The Flyers’ Joel Farabee had artificial disk replacement surgery. A spine surgeon explains what that means.
Three known NHL players have had the procedure in their cervical spine, most notably Jack Eichel in a decision that stirred controversy in Buffalo.
In mid-June during one of his first formal workouts of the summer, Flyers winger Joel Farabee was warming up with light weights on the bench press when he felt a pinching sensation in his neck area. The 22-year-old Farabee then saw a doctor in the Syracuse, N.Y., area and got some imaging done.
A week and a half later, Farabee underwent artificial disk replacement (ADR) surgery performed by Jon Yoon, a neurosurgeon at Penn Medicine. According to assistant general manager Brent Flahr, Farabee walked out of the surgery and said he felt “really good” afterward.
“That’s an incredible surgery,” Flyers general manager Chuck Fletcher said in June.
But roughly seven months earlier, that same surgery had never been performed on an NHL player, and the first procedure was marked with controversy. Center Jack Eichel sought to treat a herniated disk in his neck with ADR, while his former team, the Buffalo Sabres, demanded that he undergo a more traditional procedure called anterior cervical discectomy and fusion (ACDF).
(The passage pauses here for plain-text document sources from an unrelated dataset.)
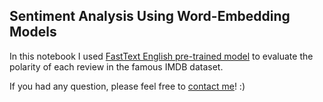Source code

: ## Sentiment Analysis Using Word-Embedding Models

In this notebook I used [FastText English pre-trained model](https://dl.fbaipublicfiles.com/fasttext/vectors-crawl/cc.en.300.vec.gz) to evaluate the polarity of each review in the famous IMDB dataset. 

If you had any question, please feel free to [contact me](mailto:contact@mahdirahbar.com)! :)

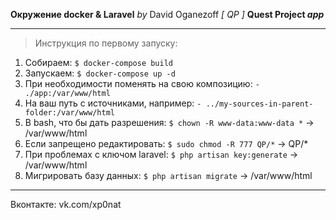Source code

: **Окружение docker & Laravel**  *by* David Oganezoff
*[ QP ]* **Quest Project *app***

---

> Инструкция по первому запуску:

1. Собираем:  `$ docker-compose build`
2. Запускаем: `$ docker-compose up -d`
3. При необходимости поменять на свою композицию: `- ./app:/var/www/html`
4. На ваш путь с источниками, например: `- ../my-sources-in-parent-folder:/var/www/html`
5. В bash, что бы дать разрешения: `$ chown -R www-data:www-data *` -> /var/www/html
6. Если запрещено редактировать: `$ sudo chmod -R 777 QP/*` -> QP/*
7. При проблемах с ключом laravel: `$ php artisan key:generate` -> /var/www/html
8. Мигрировать базу данных: `$ php artisan migrate` -> /var/www/html
------------------
Вконтакте: vk.com/xp0nat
Eventually, the Sabres traded Eichel to the Vegas Golden Knights and he underwent ADR in November 2021.
So, what necessitates ADR, why would the Sabres be weary to allow their player to get it, and how likely is it that Farabee can have an impactful career with the Flyers afterward? The Inquirer spoke to Neel Anand, a professor of orthopedic surgery and director of spine trauma at Cedars-Sinai Spine Center in Los Angeles, to learn more about the procedure.
What is a herniated disk?
According to Anand, “life” alone can cause a herniated disk in a person’s spine. A spine is comprised of bones called vertebrae, and between each vertebra are rubbery disks that serve as cushions. A disk herniates when it cracks between two vertebrae, causing its interior gel-like material to leak out through its tougher exterior. Anand likened a disk to a car tire, both of which slowly degenerate over time.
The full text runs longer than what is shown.